[Collected data]
· · · · · · ·
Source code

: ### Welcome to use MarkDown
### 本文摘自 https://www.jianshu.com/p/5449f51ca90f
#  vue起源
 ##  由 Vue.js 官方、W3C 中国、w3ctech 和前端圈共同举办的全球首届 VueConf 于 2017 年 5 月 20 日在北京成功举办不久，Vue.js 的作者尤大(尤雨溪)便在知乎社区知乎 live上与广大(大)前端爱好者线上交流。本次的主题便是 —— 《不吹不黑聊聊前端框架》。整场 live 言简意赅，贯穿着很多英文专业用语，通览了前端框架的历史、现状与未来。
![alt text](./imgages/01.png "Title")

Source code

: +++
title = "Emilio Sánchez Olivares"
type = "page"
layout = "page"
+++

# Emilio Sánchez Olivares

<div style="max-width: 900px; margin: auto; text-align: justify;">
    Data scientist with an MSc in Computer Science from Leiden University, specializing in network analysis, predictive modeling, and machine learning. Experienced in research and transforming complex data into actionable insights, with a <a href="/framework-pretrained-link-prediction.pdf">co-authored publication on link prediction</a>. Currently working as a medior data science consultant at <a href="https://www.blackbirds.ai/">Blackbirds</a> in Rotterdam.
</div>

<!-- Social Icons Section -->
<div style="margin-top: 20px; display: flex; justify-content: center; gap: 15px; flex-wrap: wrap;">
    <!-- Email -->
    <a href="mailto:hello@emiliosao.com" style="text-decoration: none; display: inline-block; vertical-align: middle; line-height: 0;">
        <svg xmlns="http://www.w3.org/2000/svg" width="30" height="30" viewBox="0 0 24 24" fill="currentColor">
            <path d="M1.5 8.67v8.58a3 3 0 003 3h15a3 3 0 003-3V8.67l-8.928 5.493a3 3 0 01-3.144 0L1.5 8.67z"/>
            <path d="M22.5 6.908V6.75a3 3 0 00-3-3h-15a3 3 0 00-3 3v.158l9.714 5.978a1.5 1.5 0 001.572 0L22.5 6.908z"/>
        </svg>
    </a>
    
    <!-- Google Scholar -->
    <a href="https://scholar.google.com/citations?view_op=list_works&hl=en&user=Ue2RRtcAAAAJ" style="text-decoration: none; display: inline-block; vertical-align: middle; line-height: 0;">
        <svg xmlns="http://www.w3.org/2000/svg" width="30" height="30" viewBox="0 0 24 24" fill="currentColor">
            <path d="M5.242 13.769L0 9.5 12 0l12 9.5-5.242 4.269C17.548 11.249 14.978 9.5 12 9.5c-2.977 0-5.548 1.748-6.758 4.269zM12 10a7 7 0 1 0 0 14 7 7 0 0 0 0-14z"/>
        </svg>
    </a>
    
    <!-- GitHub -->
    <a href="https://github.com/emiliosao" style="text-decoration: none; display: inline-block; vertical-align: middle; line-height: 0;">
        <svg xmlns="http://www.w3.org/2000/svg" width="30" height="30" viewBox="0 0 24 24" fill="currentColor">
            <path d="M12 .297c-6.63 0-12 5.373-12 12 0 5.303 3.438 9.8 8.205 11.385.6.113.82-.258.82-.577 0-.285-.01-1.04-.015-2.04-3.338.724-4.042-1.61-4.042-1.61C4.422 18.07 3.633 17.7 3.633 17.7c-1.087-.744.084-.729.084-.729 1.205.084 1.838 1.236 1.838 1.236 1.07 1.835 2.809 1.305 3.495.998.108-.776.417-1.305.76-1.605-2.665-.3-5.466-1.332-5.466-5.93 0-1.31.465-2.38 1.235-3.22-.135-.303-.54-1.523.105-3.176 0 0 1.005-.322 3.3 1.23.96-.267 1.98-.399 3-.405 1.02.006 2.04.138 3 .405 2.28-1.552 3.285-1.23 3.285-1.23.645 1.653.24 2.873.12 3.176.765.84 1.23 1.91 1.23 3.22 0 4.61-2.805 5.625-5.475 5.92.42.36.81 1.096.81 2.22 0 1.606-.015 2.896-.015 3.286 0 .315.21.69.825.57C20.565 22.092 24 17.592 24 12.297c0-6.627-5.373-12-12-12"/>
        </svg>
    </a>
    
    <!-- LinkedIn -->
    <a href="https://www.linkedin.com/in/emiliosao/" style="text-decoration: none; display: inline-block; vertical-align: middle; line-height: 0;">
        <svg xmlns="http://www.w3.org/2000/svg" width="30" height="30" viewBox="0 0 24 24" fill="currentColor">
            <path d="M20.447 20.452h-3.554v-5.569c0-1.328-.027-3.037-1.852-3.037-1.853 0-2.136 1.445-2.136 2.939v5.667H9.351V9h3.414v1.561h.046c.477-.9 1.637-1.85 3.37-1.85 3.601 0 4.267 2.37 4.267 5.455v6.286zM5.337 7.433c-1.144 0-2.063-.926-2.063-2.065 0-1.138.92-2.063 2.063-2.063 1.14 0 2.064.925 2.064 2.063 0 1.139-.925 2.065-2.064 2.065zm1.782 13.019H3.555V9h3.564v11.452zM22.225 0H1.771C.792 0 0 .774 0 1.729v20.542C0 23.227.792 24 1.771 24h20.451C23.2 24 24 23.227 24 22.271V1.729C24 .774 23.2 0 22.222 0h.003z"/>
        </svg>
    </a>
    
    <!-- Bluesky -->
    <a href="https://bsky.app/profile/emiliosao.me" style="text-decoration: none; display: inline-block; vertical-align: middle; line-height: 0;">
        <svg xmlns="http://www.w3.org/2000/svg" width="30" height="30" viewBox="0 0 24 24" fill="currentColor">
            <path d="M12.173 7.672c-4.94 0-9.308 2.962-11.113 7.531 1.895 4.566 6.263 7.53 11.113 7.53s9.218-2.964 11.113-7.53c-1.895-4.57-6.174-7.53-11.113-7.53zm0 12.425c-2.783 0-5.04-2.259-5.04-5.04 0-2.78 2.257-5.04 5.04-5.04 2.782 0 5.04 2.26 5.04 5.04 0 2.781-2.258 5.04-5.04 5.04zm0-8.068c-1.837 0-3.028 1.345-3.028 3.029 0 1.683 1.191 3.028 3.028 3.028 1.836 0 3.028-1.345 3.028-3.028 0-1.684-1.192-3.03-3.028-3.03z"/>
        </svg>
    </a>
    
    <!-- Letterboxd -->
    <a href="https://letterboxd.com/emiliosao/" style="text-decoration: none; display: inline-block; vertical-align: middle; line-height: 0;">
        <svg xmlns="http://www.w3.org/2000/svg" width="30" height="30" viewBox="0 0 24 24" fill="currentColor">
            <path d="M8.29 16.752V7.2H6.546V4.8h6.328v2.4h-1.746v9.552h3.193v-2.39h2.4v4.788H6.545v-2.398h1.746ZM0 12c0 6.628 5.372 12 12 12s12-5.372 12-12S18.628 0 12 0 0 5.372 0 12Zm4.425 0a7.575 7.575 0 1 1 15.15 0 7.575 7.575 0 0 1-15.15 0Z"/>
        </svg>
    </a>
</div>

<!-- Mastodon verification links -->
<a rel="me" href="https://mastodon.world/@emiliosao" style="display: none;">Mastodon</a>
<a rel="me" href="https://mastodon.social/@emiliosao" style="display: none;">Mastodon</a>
· · · · · · ·
▶ Work instruction: Once more, write out the records in full, exactly as they appear.

▶ Result of the task:
Source code

: ### Welcome to use MarkDown
### 本文摘自 https://www.jianshu.com/p/5449f51ca90f
#  vue起源
 ##  由 Vue.js 官方、W3C 中国、w3ctech 和前端圈共同举办的全球首届 VueConf 于 2017 年 5 月 20 日在北京成功举办不久，Vue.js 的作者尤大(尤雨溪)便在知乎社区知乎 live上与广大(大)前端爱好者线上交流。本次的主题便是 —— 《不吹不黑聊聊前端框架》。整场 live 言简意赅，贯穿着很多英文专业用语，通览了前端框架的历史、现状与未来。
![alt text](./imgages/01.png "Title")

Source code

: +++
title = "Emilio Sánchez Olivares"
type = "page"
layout = "page"
+++

# Emilio Sánchez Olivares

<div style="max-width: 900px; margin: auto; text-align: justify;">
    Data scientist with an MSc in Computer Science from Leiden University, specializing in network analysis, predictive modeling, and machine learning. Experienced in research and transforming complex data into actionable insights, with a <a href="/framework-pretrained-link-prediction.pdf">co-authored publication on link prediction</a>. Currently working as a medior data science consultant at <a href="https://www.blackbirds.ai/">Blackbirds</a> in Rotterdam.
</div>

<!-- Social Icons Section -->
<div style="margin-top: 20px; display: flex; justify-content: center; gap: 15px; flex-wrap: wrap;">
    <!-- Email -->
    <a href="mailto:hello@emiliosao.com" style="text-decoration: none; display: inline-block; vertical-align: middle; line-height: 0;">
        <svg xmlns="http://www.w3.org/2000/svg" width="30" height="30" viewBox="0 0 24 24" fill="currentColor">
            <path d="M1.5 8.67v8.58a3 3 0 003 3h15a3 3 0 003-3V8.67l-8.928 5.493a3 3 0 01-3.144 0L1.5 8.67z"/>
            <path d="M22.5 6.908V6.75a3 3 0 00-3-3h-15a3 3 0 00-3 3v.158l9.714 5.978a1.5 1.5 0 001.572 0L22.5 6.908z"/>
        </svg>
    </a>
    
    <!-- Google Scholar -->
    <a href="https://scholar.google.com/citations?view_op=list_works&hl=en&user=Ue2RRtcAAAAJ" style="text-decoration: none; display: inline-block; vertical-align: middle; line-height: 0;">
        <svg xmlns="http://www.w3.org/2000/svg" width="30" height="30" viewBox="0 0 24 24" fill="currentColor">
            <path d="M5.242 13.769L0 9.5 12 0l12 9.5-5.242 4.269C17.548 11.249 14.978 9.5 12 9.5c-2.977 0-5.548 1.748-6.758 4.269zM12 10a7 7 0 1 0 0 14 7 7 0 0 0 0-14z"/>
        </svg>
    </a>
    
    <!-- GitHub -->
    <a href="https://github.com/emiliosao" style="text-decoration: none; display: inline-block; vertical-align: middle; line-height: 0;">
        <svg xmlns="http://www.w3.org/2000/svg" width="30" height="30" viewBox="0 0 24 24" fill="currentColor">
            <path d="M12 .297c-6.63 0-12 5.373-12 12 0 5.303 3.438 9.8 8.205 11.385.6.113.82-.258.82-.577 0-.285-.01-1.04-.015-2.04-3.338.724-4.042-1.61-4.042-1.61C4.422 18.07 3.633 17.7 3.633 17.7c-1.087-.744.084-.729.084-.729 1.205.084 1.838 1.236 1.838 1.236 1.07 1.835 2.809 1.305 3.495.998.108-.776.417-1.305.76-1.605-2.665-.3-5.466-1.332-5.466-5.93 0-1.31.465-2.38 1.235-3.22-.135-.303-.54-1.523.105-3.176 0 0 1.005-.322 3.3 1.23.96-.267 1.98-.399 3-.405 1.02.006 2.04.138 3 .405 2.28-1.552 3.285-1.23 3.285-1.23.645 1.653.24 2.873.12 3.176.765.84 1.23 1.91 1.23 3.22 0 4.61-2.805 5.625-5.475 5.92.42.36.81 1.096.81 2.22 0 1.606-.015 2.896-.015 3.286 0 .315.21.69.825.57C20.565 22.092 24 17.592 24 12.297c0-6.627-5.373-12-12-12"/>
        </svg>
    </a>
    
    <!-- LinkedIn -->
    <a href="https://www.linkedin.com/in/emiliosao/" style="text-decoration: none; display: inline-block; vertical-align: middle; line-height: 0;">
        <svg xmlns="http://www.w3.org/2000/svg" width="30" height="30" viewBox="0 0 24 24" fill="currentColor">
            <path d="M20.447 20.452h-3.554v-5.569c0-1.328-.027-3.037-1.852-3.037-1.853 0-2.136 1.445-2.136 2.939v5.667H9.351V9h3.414v1.561h.046c.477-.9 1.637-1.85 3.37-1.85 3.601 0 4.267 2.37 4.267 5.455v6.286zM5.337 7.433c-1.144 0-2.063-.926-2.063-2.065 0-1.138.92-2.063 2.063-2.063 1.14 0 2.064.925 2.064 2.063 0 1.139-.925 2.065-2.064 2.065zm1.782 13.019H3.555V9h3.564v11.452zM22.225 0H1.771C.792 0 0 .774 0 1.729v20.542C0 23.227.792 24 1.771 24h20.451C23.2 24 24 23.227 24 22.271V1.729C24 .774 23.2 0 22.222 0h.003z"/>
        </svg>
    </a>
    
    <!-- Bluesky -->
    <a href="https://bsky.app/profile/emiliosao.me" style="text-decoration: none; display: inline-block; vertical-align: middle; line-height: 0;">
        <svg xmlns="http://www.w3.org/2000/svg" width="30" height="30" viewBox="0 0 24 24" fill="currentColor">
            <path d="M12.173 7.672c-4.94 0-9.308 2.962-11.113 7.531 1.895 4.566 6.263 7.53 11.113 7.53s9.218-2.964 11.113-7.53c-1.895-4.57-6.174-7.53-11.113-7.53zm0 12.425c-2.783 0-5.04-2.259-5.04-5.04 0-2.78 2.257-5.04 5.04-5.04 2.782 0 5.04 2.26 5.04 5.04 0 2.781-2.258 5.04-5.04 5.04zm0-8.068c-1.837 0-3.028 1.345-3.028 3.029 0 1.683 1.191 3.028 3.028 3.028 1.836 0 3.028-1.345 3.028-3.028 0-1.684-1.192-3.03-3.028-3.03z"/>
        </svg>
    </a>
    
    <!-- Letterboxd -->
    <a href="https://letterboxd.com/emiliosao/" style="text-decoration: none; display: inline-block; vertical-align: middle; line-height: 0;">
        <svg xmlns="http://www.w3.org/2000/svg" width="30" height="30" viewBox="0 0 24 24" fill="currentColor">
            <path d="M8.29 16.752V7.2H6.546V4.8h6.328v2.4h-1.746v9.552h3.193v-2.39h2.4v4.788H6.545v-2.398h1.746ZM0 12c0 6.628 5.372 12 12 12s12-5.372 12-12S18.628 0 12 0 0 5.372 0 12Zm4.425 0a7.575 7.575 0 1 1 15.15 0 7.575 7.575 0 0 1-15.15 0Z"/>
        </svg>
    </a>
</div>

<!-- Mastodon verification links -->
<a rel="me" href="https://mastodon.world/@emiliosao" style="display: none;">Mastodon</a>
<a rel="me" href="https://mastodon.social/@emiliosao" style="display: none;">Mastodon</a>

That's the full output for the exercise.